「音楽的な顔をした」と譬えられるほど美しい、岡田准一演じる透と
「40代はまだお姉さんだったんだ」と、ヒロイン詩史を通して世に知らしめた初の女性、黒木瞳。
夜の東京タワー、ノラ・ジョーンズの情緒的な音楽。
美で彩られたこの映画の中に登場したジュエリーアイテムも、美そのものだった。
セレクトショップで見つけた神秘的で美しいダイヤモンドクロスネックレス。
それを手に取った瞬間、透は運命の人に出逢う。
「恋はするものじゃなく、落ちるものなんだ」
詩史との出逢い、別れ、ラストと、その重要な場面に必ず映し出される白い十字架。
このアイテムが示唆するものは「運命」である。
透の繊細で純粋な想いと、その美しい容貌には、美しいクロスモチーフでなければ、相容れなかったに違いない。

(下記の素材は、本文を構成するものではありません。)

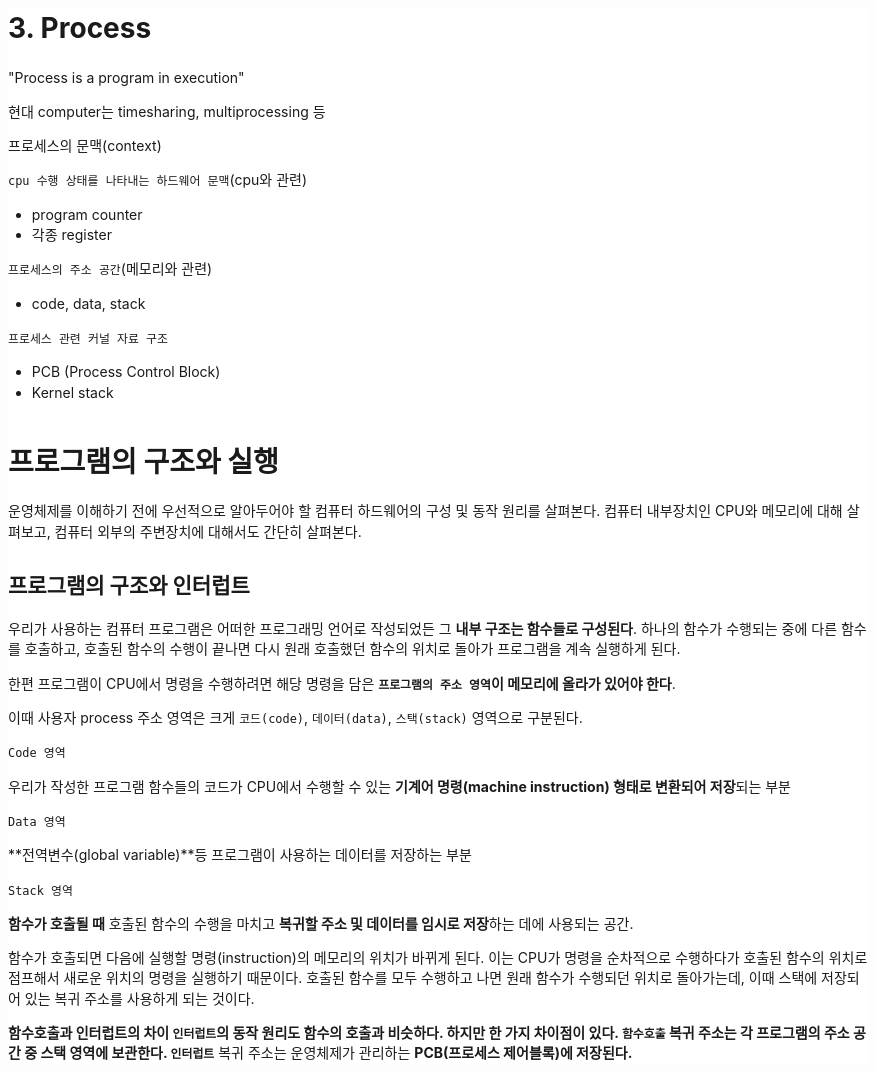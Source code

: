 # 3. Process

"Process is a program in execution"

현대 computer는 timesharing, multiprocessing 등 

프로세스의 문맥(context)

`cpu 수행 상태를 나타내는 하드웨어 문맥`(cpu와 관련)

- program counter
- 각종 register

`프로세스의 주소 공간`(메모리와 관련)

- code, data, stack

`프로세스 관련 커널 자료 구조`

- PCB (Process Control Block)
- Kernel stack

# **프로그램의 구조와 실행**

운영체제를 이해하기 전에 우선적으로 알아두어야 할 컴퓨터 하드웨어의 구성 및 동작 원리를 살펴본다. 컴퓨터 내부장치인 CPU와 메모리에 대해 살펴보고, 컴퓨터 외부의 주변장치에 대해서도 간단히 살펴본다.

## **프로그램의 구조와 인터럽트**

우리가 사용하는 컴퓨터 프로그램은 어떠한 프로그래밍 언어로 작성되었든 그 **내부 구조는 함수들로 구성된다**. 하나의 함수가 수행되는 중에 다른 함수를 호출하고, 호출된 함수의 수행이 끝나면 다시 원래 호출했던 함수의 위치로 돌아가 프로그램을 계속 실행하게 된다.

한편 프로그램이 CPU에서 명령을 수행하려면 해당 명령을 담은 **`프로그램의 주소 영역`이 메모리에 올라가 있어야 한다**.

이때 사용자 process 주소 영역은 크게 `코드(code)`, `데이터(data)`, `스택(stack)` 영역으로 구분된다.

`Code 영역`

우리가 작성한 프로그램 함수들의 코드가 CPU에서 수행할 수 있는 **기계어 명령(machine instruction) 형태로 변환되어 저장**되는 부분

`Data 영역`

**전역변수(global variable)**등 프로그램이 사용하는 데이터를 저장하는 부분

`Stack 영역`

**함수가 호출될 때** 호출된 함수의 수행을 마치고 **복귀할 주소 및 데이터를 임시로 저장**하는 데에 사용되는 공간.

함수가 호출되면 다음에 실행할 명령(instruction)의 메모리의 위치가 바뀌게 된다. 이는 CPU가 명령을 순차적으로 수행하다가 호출된 함수의 위치로 점프해서 새로운 위치의 명령을 실행하기 때문이다. 호출된 함수를 모두 수행하고 나면 원래 함수가 수행되던 위치로 돌아가는데, 이때 스택에 저장되어 있는 복귀 주소를 사용하게 되는 것이다.

**함수호출과 인터럽트의 차이
`인터럽트`**의 동작 원리도 함수의 호출과 비슷하다. 하지만 한 가지 차이점이 있다.
**`함수호출`** 
복귀 주소는 각 프로그램의 주소 공간 중 **스택 영역**에 보관한다**.
`인터럽트`**
복귀 주소는 운영체제가 관리하는 **PCB(프로세스 제어블록)**에 저장된다**.**
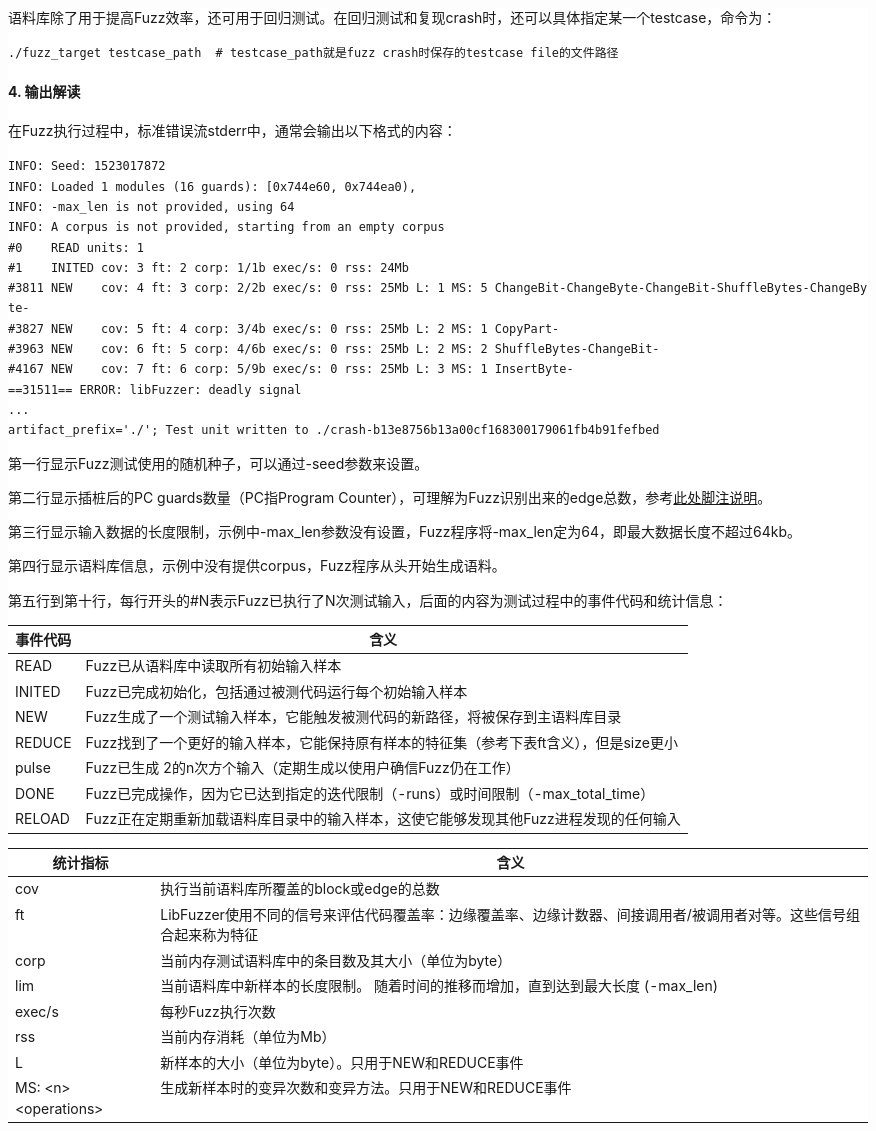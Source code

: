 语料库除了用于提高Fuzz效率，还可用于回归测试。在回归测试和复现crash时，还可以具体指定某一个testcase，命令为：

```shell
./fuzz_target testcase_path  # testcase_path就是fuzz crash时保存的testcase file的文件路径
```

#### 4. 输出解读

在Fuzz执行过程中，标准错误流stderr中，通常会输出以下格式的内容：

```vim
INFO: Seed: 1523017872
INFO: Loaded 1 modules (16 guards): [0x744e60, 0x744ea0),
INFO: -max_len is not provided, using 64
INFO: A corpus is not provided, starting from an empty corpus
#0    READ units: 1
#1    INITED cov: 3 ft: 2 corp: 1/1b exec/s: 0 rss: 24Mb
#3811 NEW    cov: 4 ft: 3 corp: 2/2b exec/s: 0 rss: 25Mb L: 1 MS: 5 ChangeBit-ChangeByte-ChangeBit-ShuffleBytes-ChangeByte-
#3827 NEW    cov: 5 ft: 4 corp: 3/4b exec/s: 0 rss: 25Mb L: 2 MS: 1 CopyPart-
#3963 NEW    cov: 6 ft: 5 corp: 4/6b exec/s: 0 rss: 25Mb L: 2 MS: 2 ShuffleBytes-ChangeBit-
#4167 NEW    cov: 7 ft: 6 corp: 5/9b exec/s: 0 rss: 25Mb L: 3 MS: 1 InsertByte-
==31511== ERROR: libFuzzer: deadly signal
...
artifact_prefix='./'; Test unit written to ./crash-b13e8756b13a00cf168300179061fb4b91fefbed
```

第一行显示Fuzz测试使用的随机种子，可以通过-seed参数来设置。

第二行显示插桩后的PC guards数量（PC指Program Counter），可理解为Fuzz识别出来的edge总数，参考[此处脚注说明](https://google.github.io/fuzzbench/reference/benchmarks/)。

第三行显示输入数据的长度限制，示例中-max_len参数没有设置，Fuzz程序将-max_len定为64，即最大数据长度不超过64kb。

第四行显示语料库信息，示例中没有提供corpus，Fuzz程序从头开始生成语料。

第五行到第十行，每行开头的#N表示Fuzz已执行了N次测试输入，后面的内容为测试过程中的事件代码和统计信息：

| 事件代码   | 含义                                                   |
| ------ | ---------------------------------------------------- |
| READ   | Fuzz已从语料库中读取所有初始输入样本                                 |
| INITED | Fuzz已完成初始化，包括通过被测代码运行每个初始输入样本                        |
| NEW    | Fuzz生成了一个测试输入样本，它能触发被测代码的新路径，将被保存到主语料库目录             |
| REDUCE | Fuzz找到了一个更好的输入样本，它能保持原有样本的特征集（参考下表ft含义），但是size更小     |
| pulse  | Fuzz已生成 2的n次方个输入（定期生成以使用户确信Fuzz仍在工作）                 |
| DONE   | Fuzz已完成操作，因为它已达到指定的迭代限制（-runs）或时间限制（-max_total_time） |
| RELOAD | Fuzz正在定期重新加载语料库目录中的输入样本，这使它能够发现其他Fuzz进程发现的任何输入       |

| 统计指标                     | 含义                                                             |
| ------------------------ | -------------------------------------------------------------- |
| cov                      | 执行当前语料库所覆盖的block或edge的总数                                       |
| ft                       | LibFuzzer使用不同的信号来评估代码覆盖率：边缘覆盖率、边缘计数器、间接调用者/被调用者对等。这些信号组合起来称为特征 |
| corp                     | 当前内存测试语料库中的条目数及其大小（单位为byte）                                    |
| lim                      | 当前语料库中新样本的长度限制。 随着时间的推移而增加，直到达到最大长度 (-max_len)                 |
| exec/s                   | 每秒Fuzz执行次数                                                     |
| rss                      | 当前内存消耗（单位为Mb）                                                  |
| L                        | 新样本的大小（单位为byte）。只用于NEW和REDUCE事件                                |
| MS: \<n\> \<operations\> | 生成新样本时的变异次数和变异方法。只用于NEW和REDUCE事件                               |

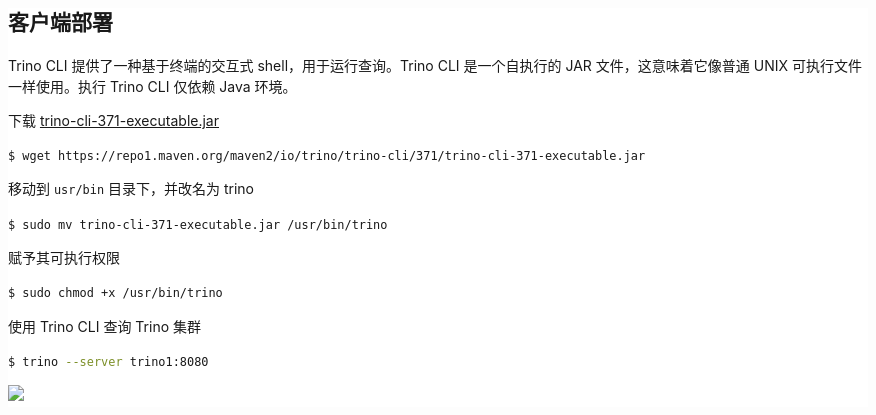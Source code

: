 

## 客户端部署

Trino CLI 提供了一种基于终端的交互式 shell，用于运行查询。Trino CLI 是一个自执行的 JAR 文件，这意味着它像普通 UNIX 可执行文件一样使用。执行 Trino CLI 仅依赖 Java 环境。

下载 [trino-cli-371-executable.jar](https://repo1.maven.org/maven2/io/trino/trino-cli/371/trino-cli-371-executable.jar)

```bash
$ wget https://repo1.maven.org/maven2/io/trino/trino-cli/371/trino-cli-371-executable.jar
```

移动到 `usr/bin` 目录下，并改名为 trino

```bash
$ sudo mv trino-cli-371-executable.jar /usr/bin/trino
```

赋予其可执行权限

```bash
$ sudo chmod +x /usr/bin/trino
```

使用 Trino CLI 查询 Trino 集群

```bash
$ trino --server trino1:8080
```

![](https://image-1257603108.cos.ap-guangzhou.myqcloud.com/20220221182742.png)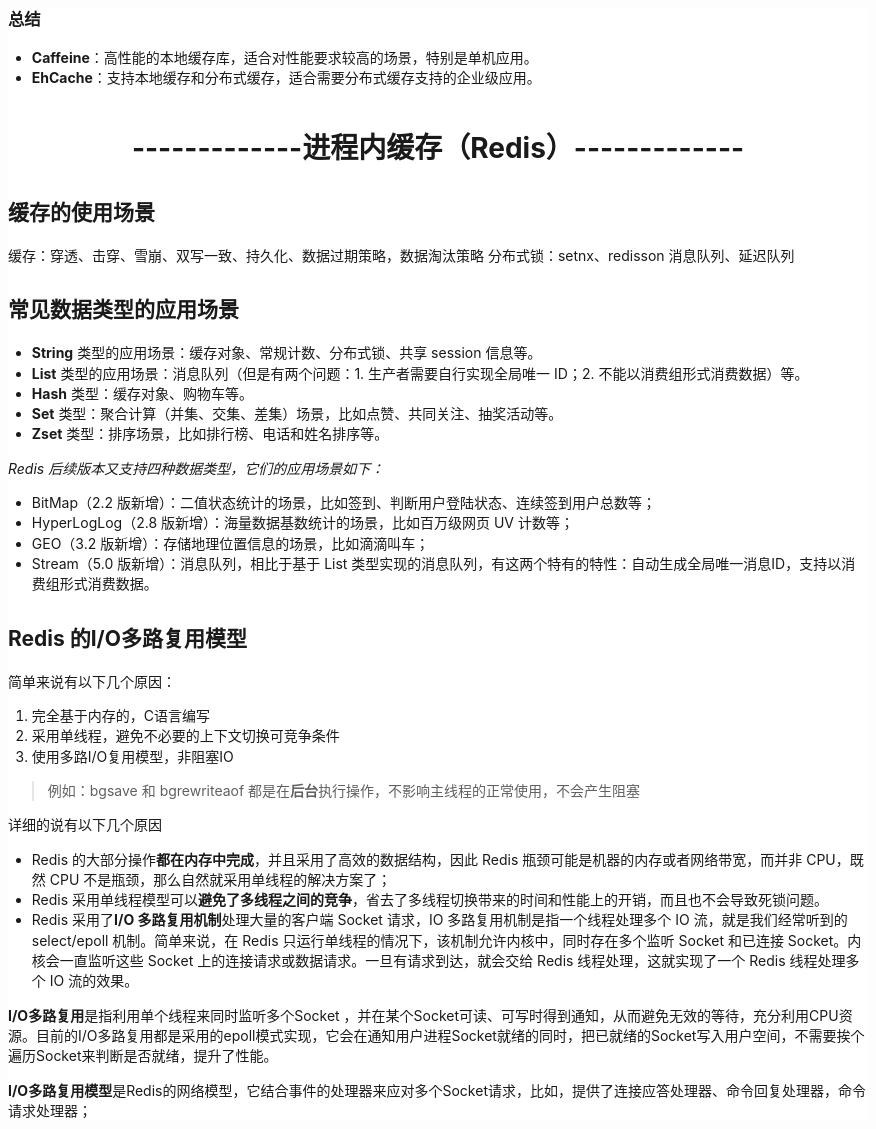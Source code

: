 ### 总结

- **Caffeine**：高性能的本地缓存库，适合对性能要求较高的场景，特别是单机应用。
- **EhCache**：支持本地缓存和分布式缓存，适合需要分布式缓存支持的企业级应用。

# <div align="center">-------------进程内缓存（Redis）-------------</div>



## 缓存的使用场景

缓存：穿透、击穿、雪崩、双写一致、持久化、数据过期策略，数据淘汰策略
分布式锁：setnx、redisson
消息队列、延迟队列

## 常见数据类型的应用场景

- **String** 类型的应用场景：缓存对象、常规计数、分布式锁、共享 session 信息等。
- **List** 类型的应用场景：消息队列（但是有两个问题：1. 生产者需要自行实现全局唯一 ID；2. 不能以消费组形式消费数据）等。
- **Hash** 类型：缓存对象、购物车等。
- **Set** 类型：聚合计算（并集、交集、差集）场景，比如点赞、共同关注、抽奖活动等。
- **Zset** 类型：排序场景，比如排行榜、电话和姓名排序等。

*Redis 后续版本又支持四种数据类型，它们的应用场景如下：*

- BitMap（2.2 版新增）：二值状态统计的场景，比如签到、判断用户登陆状态、连续签到用户总数等；
- HyperLogLog（2.8 版新增）：海量数据基数统计的场景，比如百万级网页 UV 计数等；
- GEO（3.2 版新增）：存储地理位置信息的场景，比如滴滴叫车；
- Stream（5.0 版新增）：消息队列，相比于基于 List 类型实现的消息队列，有这两个特有的特性：自动生成全局唯一消息ID，支持以消费组形式消费数据。

## Redis 的I/O多路复用模型

简单来说有以下几个原因：

1. 完全基于内存的，C语言编写
2. 采用单线程，避免不必要的上下文切换可竞争条件
3. 使用多路I/O复用模型，非阻塞IO

> 例如：bgsave 和 bgrewriteaof  都是在**后台**执行操作，不影响主线程的正常使用，不会产生阻塞

详细的说有以下几个原因

- Redis 的大部分操作**都在内存中完成**，并且采用了高效的数据结构，因此 Redis 瓶颈可能是机器的内存或者网络带宽，而并非 CPU，既然 CPU 不是瓶颈，那么自然就采用单线程的解决方案了；
- Redis 采用单线程模型可以**避免了多线程之间的竞争**，省去了多线程切换带来的时间和性能上的开销，而且也不会导致死锁问题。
- Redis 采用了**I/O 多路复用机制**处理大量的客户端 Socket 请求，IO 多路复用机制是指一个线程处理多个 IO 流，就是我们经常听到的 select/epoll 机制。简单来说，在 Redis 只运行单线程的情况下，该机制允许内核中，同时存在多个监听 Socket 和已连接 Socket。内核会一直监听这些 Socket 上的连接请求或数据请求。一旦有请求到达，就会交给 Redis 线程处理，这就实现了一个 Redis 线程处理多个 IO 流的效果。

**I/O多路复用**是指利用单个线程来同时监听多个Socket ，并在某个Socket可读、可写时得到通知，从而避免无效的等待，充分利用CPU资源。目前的I/O多路复用都是采用的epoll模式实现，它会在通知用户进程Socket就绪的同时，把已就绪的Socket写入用户空间，不需要挨个遍历Socket来判断是否就绪，提升了性能。

**I/O多路复用模型**是Redis的网络模型，它结合事件的处理器来应对多个Socket请求，比如，提供了连接应答处理器、命令回复处理器，命令请求处理器；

ダイヤモンドが埋め込まれたクロスは光り輝き、甘さのない、神聖な空気を漂わせる。
神聖なもの。
透にとってはまさに詩史がそれだった。
「詩史さんは小さくて綺麗な部屋だった」
詩史の愛した音楽を聴き、詩史の愛した詩を読み、詩史で埋め尽くされた自分だけの聖地を創り上げてしまう。
人が魅かれるものには、神性が宿っている。
だからどうしようもなく惹かれ、盲目的になっててしまうのだ。
イーゼルにかけられたクロスネックレス。
窓から射しこむ日差しを受けて煌めくダイヤモンドと、痛みを昇華して微笑む透が美しい。
「壊れたおもちゃはいらないの」
愛する人に無残に捨てられた後パリへ渡り、それでも変わらぬ想いを持ち続けた透に起こった奇跡。
「明日、あなたの気持ちが離れても、愛してる」
クロスモチーフの与える効果は「奇跡」である。
奇跡とは、人の心の奥底にある潜在意識が起こすものだ。
クロスモチーフは、その人の潜在能力を引き出し、セットされたダイヤモンドが、その力を増幅する。
黒木瞳は、同作の関連著書でラストについて語っている。
「私だったら、パリへはいかない」
永遠の愛が欲しいから。
だからラストの台詞は理想なのだと。
世の中にある幸せの形は人それぞれだ。
あなたならどうだろう。
どっちにしろ、ダイヤモンドのクロスネックレス。
恋するように惹かれたなら
運命の出逢いを与えてくれるかもしれない。